● **WHAT THE TASK ASKS**
Although pictures appear in the entries below, leave them out and print exactly the lines from the first line through the line containing "enable database queries".

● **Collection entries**
§

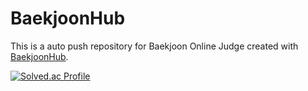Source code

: # BaekjoonHub
This is a auto push repository for Baekjoon Online Judge created with [BaekjoonHub](https://github.com/BaekjoonHub/BaekjoonHub).


[![Solved.ac Profile](http://mazassumnida.wtf/api/v2/generate_badge?boj=i960629)](https://solved.ac/i960629/)
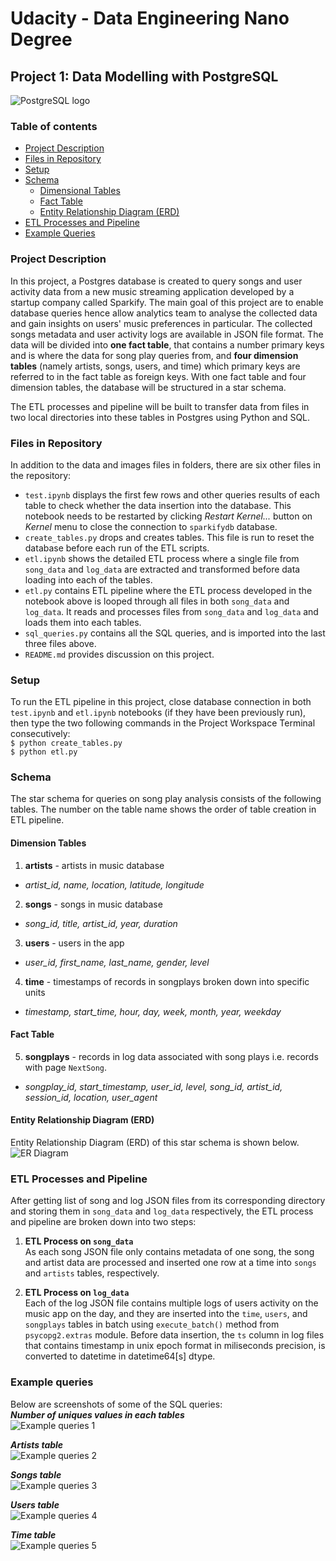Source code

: # Udacity - Data Engineering Nano Degree

## Project 1: Data Modelling with PostgreSQL

![PostgreSQL logo](./images/postgres_logo.jpg "PostgreSQL logo")

### Table of contents

* [Project Description](#project-description)
* [Files in Repository](#files-in-repository)
* [Setup](#setup)
* [Schema](#schema)
    *   [Dimensional Tables](#dimensional-tables)
    *   [Fact Table](#fact-table)
    *   [Entity Relationship Diagram (ERD)](#erd)
* [ETL Processes and Pipeline](#etl)
* [Example Queries](#example-queries)

<div id="project-description"></div>

### Project Description
In this project, a Postgres database is created to query songs and user
activity data from a new music streaming application developed by a
startup company called Sparkify. The main goal of this project are to
enable database queries hence allow analytics team to analyse the
collected data and gain insights on users' music preferences in
particular. The collected songs metadata and user activity logs are
available in JSON file format. The data will be divided into **one fact
table**, that contains a number primary keys and is where the data for
song play queries from, and **four dimension tables** (namely artists,
songs, users, and time) which primary keys are referred to in the fact
table as foreign keys. With one fact table and four dimension tables,
the database will be structured in a star schema.

The ETL processes and pipeline will be built to transfer data from files
in two local directories into these tables in Postgres using Python and
SQL.

<div id="files-in-repository"></div>

### Files in Repository
In addition to the data and images files in folders, there are six other
files in the repository:

* `test.ipynb` displays the first few rows and other queries results of each table
    to check whether the data insertion into the database. This notebook
    needs to be restarted by clicking *Restart Kernel...* button on
    *Kernel* menu to close the connection to `sparkifydb` database.
* `create_tables.py` drops and creates tables. This file is run to reset the database
    before each run of the ETL scripts.
* `etl.ipynb` shows the detailed ETL process where a single file from `song_data`
    and `log_data` are extracted and transformed before data loading into each of the
    tables.
* `etl.py` contains ETL pipeline where the ETL process developed in the notebook above is
    looped through all files in both `song_data` and `log_data`.
    It reads and processes files from `song_data` and `log_data` and loads
    them into each tables.
* `sql_queries.py` contains all the SQL queries, and is imported into the last three
    files above.
* `README.md` provides discussion on this project.

<div id="setup"></div>

### Setup
To run the ETL pipeline in this project, close database connection in
both
`test.ipynb` and `etl.ipynb` notebooks (if they have been previously run), then type the two
following commands in the Project Workspace Terminal consecutively: <br>
`$ python create_tables.py` <br>
`$ python etl.py`

<div id="schema"></div>

### Schema
The star schema for queries on song play analysis consists of the
following tables. The number on the table name shows the order of table
creation in ETL pipeline.

<div id="dimensional-tables"></div>

#### Dimension Tables

1.  **artists** - artists in music database
  * _artist_id, name, location, latitude, longitude_

2.  **songs** - songs in music database
  * _song_id, title, artist_id, year, duration_

3.  **users** - users in the app
  *   _user_id, first_name, last_name, gender, level_

4.  **time** - timestamps of records in songplays broken down into specific units
  *   _timestamp, start_time, hour, day, week, month, year, weekday_

<div id="fact-table"></div>

#### Fact Table

5.  **songplays** - records in log data associated with song plays i.e. records with page
    `NextSong`.
  *   _songplay_id, start_timestamp, user_id, level, song_id, artist_id, session_id, location, user_agent_

<div id="erd"></div>

#### Entity Relationship Diagram (ERD)
Entity Relationship Diagram (ERD) of this star schema is shown below.<br>
![ER Diagram](./images/p1_sparkify_erd.png "ER Diagram")

<div id="etl"></div>

### ETL Processes and Pipeline
After getting list of song and log JSON files from its corresponding directory and storing them in
`song_data` and `log_data` respectively, the ETL process and pipeline are broken down into two steps:

1.  **ETL Process on `song_data`**<br>
    As each song JSON file only contains metadata of one song, the song
    and artist data are processed and inserted one row at a time into
    `songs` and `artists` tables, respectively.

2.  **ETL Process on `log_data`**<br>
    Each of the log JSON file contains multiple logs of users activity on the music app on the day, and they are inserted into
    the `time`, `users`,  and `songplays` tables in batch using `execute_batch()` method from `psycopg2.extras` module.
    Before data insertion, the `ts` column in log files that contains timestamp in unix epoch format in miliseconds precision,
    is converted to datetime in datetime64[s] dtype.

<div id="example-queries"></div>

### Example queries

Below are screenshots of some of the SQL queries:<br>
***Number of uniques values in each tables***<br>
![Example queries 1](./images/unique_rows_sc.png "Unique rows in sparkifydb database")

***Artists table***<br>
![Example queries 2](./images/artists_example.png "Sample of artists table")

***Songs table***<br>
![Example queries 3](./images/songs_example.png "Sample of songs table")

***Users table***<br>
![Example queries 4](./images/users_example.png "Sample of users table")

***Time table***<br>
![Example queries 5](./images/time_example.png "Sample of time table")

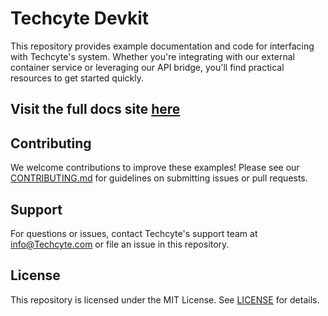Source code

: # Techcyte Devkit

This repository provides example documentation and code for interfacing with Techcyte's system. Whether you're integrating with our external container service or leveraging our API bridge, you'll find practical resources to get started quickly.

## Visit the full docs site [here](https://techcyte.github.io/devkit)

## Contributing

We welcome contributions to improve these examples! Please see our [CONTRIBUTING.md](./CONTRIBUTING.md) for guidelines on submitting issues or pull requests.

## Support

For questions or issues, contact Techcyte's support team at [info@Techcyte.com](mailto:support@techcyte.com) or file an issue in this repository.

## License

This repository is licensed under the MIT License. See [LICENSE](./LICENSE) for details.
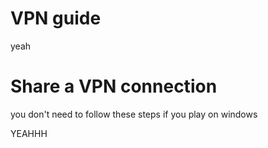 # VPN guide

yeah

# Share a VPN connection
you don't need to follow these steps if you play on windows

YEAHHH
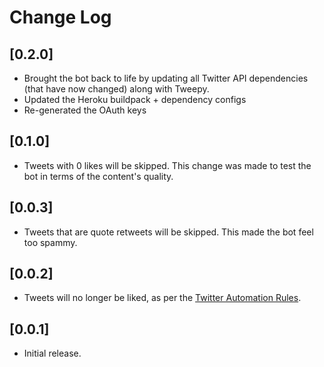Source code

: # Change Log

## [0.2.0]

- Brought the bot back to life by updating all Twitter API dependencies (that have now changed) along with Tweepy.
- Updated the Heroku buildpack + dependency configs
- Re-generated the OAuth keys

## [0.1.0]

- Tweets with 0 likes will be skipped. This change was made to test the bot in terms of the content's quality.

## [0.0.3]

- Tweets that are quote retweets will be skipped. This made the bot feel too spammy.

## [0.0.2]

- Tweets will no longer be liked, as per the [Twitter Automation Rules](https://help.twitter.com/en/rules-and-policies/twitter-automation).

## [0.0.1]

- Initial release.
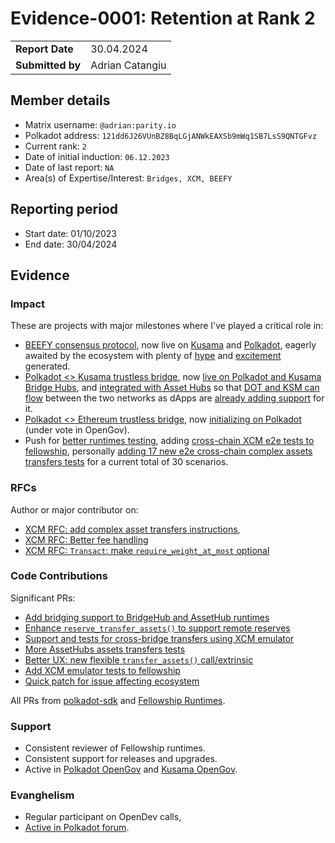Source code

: # Evidence-0001: Retention at Rank 2

|                 |                 |
| --------------- |-----------------|
| **Report Date** | 30.04.2024      |
| **Submitted by**| Adrian Catangiu |

## Member details

- Matrix username: `@adrian:parity.io`
- Polkadot address: `121dd6J26VUnBZ8BqLGjANWkEAXSb9mWq1SB7LsS9QNTGFvz`
- Current rank: `2`
- Date of initial induction: `06.12.2023`
- Date of last report: `NA`
- Area(s) of Expertise/Interest: `Bridges, XCM, BEEFY`

## Reporting period

- Start date: 01/10/2023
- End date: 30/04/2024

## Evidence

### Impact

These are projects with major milestones where I've played a critical role in:

- [BEEFY consensus protocol](https://github.com/paritytech/polkadot-sdk/blob/master/substrate/client/consensus/beefy/README.md), now live on [Kusama](https://kusama.polkassembly.io/referenda/343) and [Polkadot](https://twitter.com/polkaworld_org/status/1779882346180960406), eagerly awaited by the ecosystem with plenty of [hype](https://www.binance.com/en/square/post/4641270690713) and [excitement](https://polkadotters.medium.com/from-kusama-to-polkadot-beefy-protocol-set-to-standardize-cross-chain-consensus-1e836bce774b) generated.
- [Polkadot <> Kusama trustless bridge](https://github.com/paritytech/polkadot-sdk/tree/master/bridges), now [live on Polkadot and Kusama Bridge Hubs](https://twitter.com/TheDotsMagazine/status/1777351423748870347), and [integrated with Asset Hubs](https://forum.polkadot.network/t/polkadot-kusama-bridge/2971/25) so that [DOT and KSM can flow](https://forum.polkadot.network/t/polkadot-kusama-bridge/2971/31) between the two networks as dApps are [already adding support](https://forum.polkadot.network/t/polkadot-kusama-bridge/2971/40) for it.
- [Polkadot <> Ethereum trustless bridge](https://docs.snowbridge.network/concepts), now [initializing on Polkadot](https://twitter.com/alice_und_bob/status/1783768045669826914) (under vote in OpenGov).
- Push for [better runtimes testing](https://github.com/polkadot-fellows/runtimes/issues/171#issuecomment-1935532409), adding [cross-chain XCM e2e tests to fellowship](https://github.com/polkadot-fellows/runtimes/issues/103), personally [adding 17 new e2e cross-chain complex assets transfers tests](https://github.com/paritytech/polkadot-sdk/commits/master/cumulus/parachains/integration-tests/emulated/tests) for a current total of 30 scenarios.

### RFCs

Author or major contributor on:
- [XCM RFC: add complex asset transfers instructions](https://github.com/paritytech/xcm-format/pull/54),
- [XCM RFC: Better fee handling](https://github.com/paritytech/xcm-format/pull/53)
- [XCM RFC: `Transact`: make `require_weight_at_most` optional](https://github.com/paritytech/xcm-format/pull/55)

### Code Contributions

Significant PRs:
- [Add bridging support to BridgeHub and AssetHub runtimes](https://github.com/paritytech/polkadot-sdk/pull/1215)
- [Enhance `reserve_transfer_assets()` to support remote reserves](https://github.com/paritytech/polkadot-sdk/pull/1672)
- [Support and tests for cross-bridge transfers using XCM emulator](https://github.com/paritytech/polkadot-sdk/pull/2251)
- [More AssetHubs assets transfers tests](https://github.com/paritytech/polkadot-sdk/pull/2488)
- [Better UX: new flexible `transfer_assets()` call/extrinsic](https://github.com/paritytech/polkadot-sdk/pull/2388)
- [Add XCM emulator tests to fellowship](https://github.com/polkadot-fellows/runtimes/pull/114)
- [Quick patch for issue affecting ecosystem](https://github.com/paritytech/polkadot-sdk/pull/3142)

All PRs from [polkadot-sdk](https://github.com/paritytech/polkadot-sdk/pulls?q=is%3Apr+author%3Aacatangiu+is%3Aclosed) and [Fellowship Runtimes](https://github.com/polkadot-fellows/runtimes/pulls?q=is%3Apr+is%3Aclosed+author%3Aacatangiu).

### Support
- Consistent reviewer of Fellowship runtimes.
- Consistent support for releases and upgrades.
- Active in [Polkadot OpenGov](https://polkadot.polkassembly.io/user/kata) and [Kusama OpenGov](https://kusama.polkassembly.io/user/kata).

### Evanghelism
- Regular participant on OpenDev calls,
- [Active in Polkadot forum](https://forum.polkadot.network/u/acatangiu/activity).
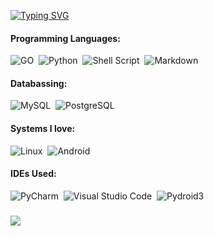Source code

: 
<a href="https://git.io/typing-svg"><img src="[https://readme-typing-svg.demolab.com?font=Fira+Code&pause=600&random=true&width=435&lines=-+Welcome+to+my+Profile.;%E2%80%A2](https://readme-typing-svg.demolab.com/?font=Fira+Code&pause=1000&color=0EF7BD&background=FFFFFF&width=435&lines=Hi%2C+Im+d9c+or+aymen;I+love+programming+and+football;Could+you+please+visit+%3A;https%3A%2F%2Fve8.vercel.app%2F); Visit https://ve8.vercel.app/;" alt="Typing SVG" /></a>


#### Programming Languages:

![GO](https://img.shields.io/badge/GOLANG-00FFFF?style=for-the-badge&logo=go&logoColor=black)&nbsp;
![Python](https://img.shields.io/badge/Python-3776AB?style=for-the-badge&logo=python&logoColor=white)&nbsp;
![Shell Script](https://img.shields.io/badge/Shell_Script-121011?style=for-the-badge&logo=gnu-bash&logoColor=white)&nbsp;
![Markdown](https://img.shields.io/badge/markdown-%23000000.svg?style=for-the-badge&logo=markdown&logoColor=white)

#### Databassing:

![MySQL](https://img.shields.io/badge/MySQL-00000F?style=for-the-badge&logo=mysql&logoColor=white)&nbsp;
![PostgreSQL](https://img.shields.io/badge/PostgreSQL-316192?style=for-the-badge&logo=postgresql&logoColor=white)&nbsp;

#### Systems I love:

![Linux](https://img.shields.io/badge/Linux-FCC624?style=for-the-badge&logo=linux&logoColor=black)&nbsp;
![Android](https://img.shields.io/badge/android-FF000?style=for-the-badge&logo=android&logoColor=white)&nbsp;
#### IDEs Used:
![PyCharm](https://img.shields.io/badge/pycharm-143?style=for-the-badge&logo=pycharm&logoColor=black&color=black&labelColor=green)&nbsp;
![Visual Studio Code](https://img.shields.io/badge/Visual%20Studio%20Code-0078d7.svg?style=for-the-badge&logo=visual-studio-code&logoColor=white)&nbsp;
![Pydroid3](https://img.shields.io/badge/Pydroid-316192?style=for-the-badge&logo=terminal&logoColor=white)&nbsp;
###  ###
[<img src="https://github-profile-trophy.vercel.app/?username=kkkik&row=2&column=3" />](https://github.com/ryo-ma/github-profile-trophy)



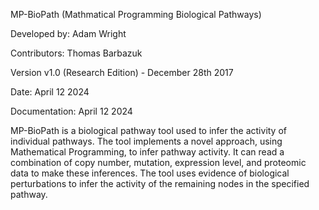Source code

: MP-BioPath (Mathmatical Programming Biological Pathways)

Developed by: Adam Wright

Contributors:
Thomas Barbazuk

Version
v1.0 (Research Edition) - December 28th 2017

Date: April 12 2024

Documentation: April 12 2024

MP-BioPath is a biological pathway tool used to infer the activity of individual pathways. The tool implements a novel approach, using Mathematical Programming, to infer pathway activity. It can read a combination of copy number, mutation, expression level, and proteomic data to make these inferences. The tool uses evidence of biological perturbations to infer the activity of the remaining nodes in the specified pathway.
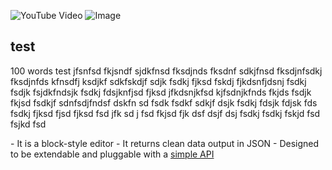 ![YouTube Video](https://www.youtube.com/embed/JbqGYgI3XY0)
![Image](http://localhost/uploads/images/1.jpg)
## test
<p>100 words test jfsnfsd fkjsndf sjdkfnsd fksdjnds fksdnf sdkjfnsd fksdjnfsdkj fksdjnfds kfnsdfj ksdjkf sdkfskdjf sdjk fsdkj fjksd fskdj fjkdsnfjdsnj fsdkj fsdjk fsjdkfndsjk fsdkj fdsjknfjsd fjksd jfkdsnjkfsd kjfsdnjkfnds fkjds fsdjk fkjsd fsdkjf sdnfsdjfndsf dskfn sd fsdk fsdkf sdkjf dsjk fsdkj fdsjk fdjsk fds fsdkj fjksd fjsd fjksd fsd jfk sd j  fsd fkjsd fjk dsf dsjf dsj fsdkj fsdkj fskjd fsd fsjkd fsd</p>
  - It is a block-style editor
  - It returns clean data output in JSON
  - Designed to be extendable and pluggable with a <a href='https://editorjs.io/creating-a-block-tool'>simple API</a>
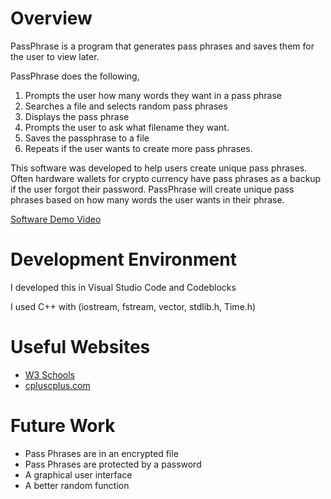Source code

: # Overview

PassPhrase is a program that generates pass phrases and saves them for the user to view later. 

PassPhrase does the following, 
1. Prompts the user how many words they want in a pass phrase
2. Searches a file and selects random pass phrases
3. Displays the pass phrase
4. Prompts the user to ask what filename they want.
5. Saves the passphrase to a file
6. Repeats if the user wants to create more pass phrases.


This software was developed to help users create unique pass phrases. Often hardware wallets for crypto currency have pass phrases as a backup if the user forgot their password. PassPhrase will create unique pass phrases based on how many words the user wants in their phrase.


[Software Demo Video](https://youtu.be/GR01rjbUmFI)

# Development Environment

I developed this in Visual Studio Code and Codeblocks

I used C++ with (iostream, fstream, vector, stdlib.h, Time.h)

# Useful Websites

* [W3 Schools](https://www.w3schools.com/cpp/cpp_class_methods.asp)
* [cpluscplus.com](https://www.cplusplus.com/doc/tutorial/files/)

# Future Work

* Pass Phrases are in an encrypted file
* Pass Phrases are protected by a password
* A graphical user interface
* A better random function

§

● **SOLUTION**
Source code

: # BaekjoonHub
This is a auto push repository for Baekjoon Online Judge created with [BaekjoonHub](https://github.com/BaekjoonHub/BaekjoonHub).


[![Solved.ac Profile](http://mazassumnida.wtf/api/v2/generate_badge?boj=i960629)](https://solved.ac/i960629/)
Source code

: # Udacity - Data Engineering Nano Degree

## Project 1: Data Modelling with PostgreSQL

![PostgreSQL logo](./images/postgres_logo.jpg "PostgreSQL logo")

### Table of contents

* [Project Description](#project-description)
* [Files in Repository](#files-in-repository)
* [Setup](#setup)
* [Schema](#schema)
    *   [Dimensional Tables](#dimensional-tables)
    *   [Fact Table](#fact-table)
    *   [Entity Relationship Diagram (ERD)](#erd)
* [ETL Processes and Pipeline](#etl)
* [Example Queries](#example-queries)

<div id="project-description"></div>

### Project Description
In this project, a Postgres database is created to query songs and user
activity data from a new music streaming application developed by a
startup company called Sparkify. The main goal of this project are to
enable database queries hence allow analytics team to analyse the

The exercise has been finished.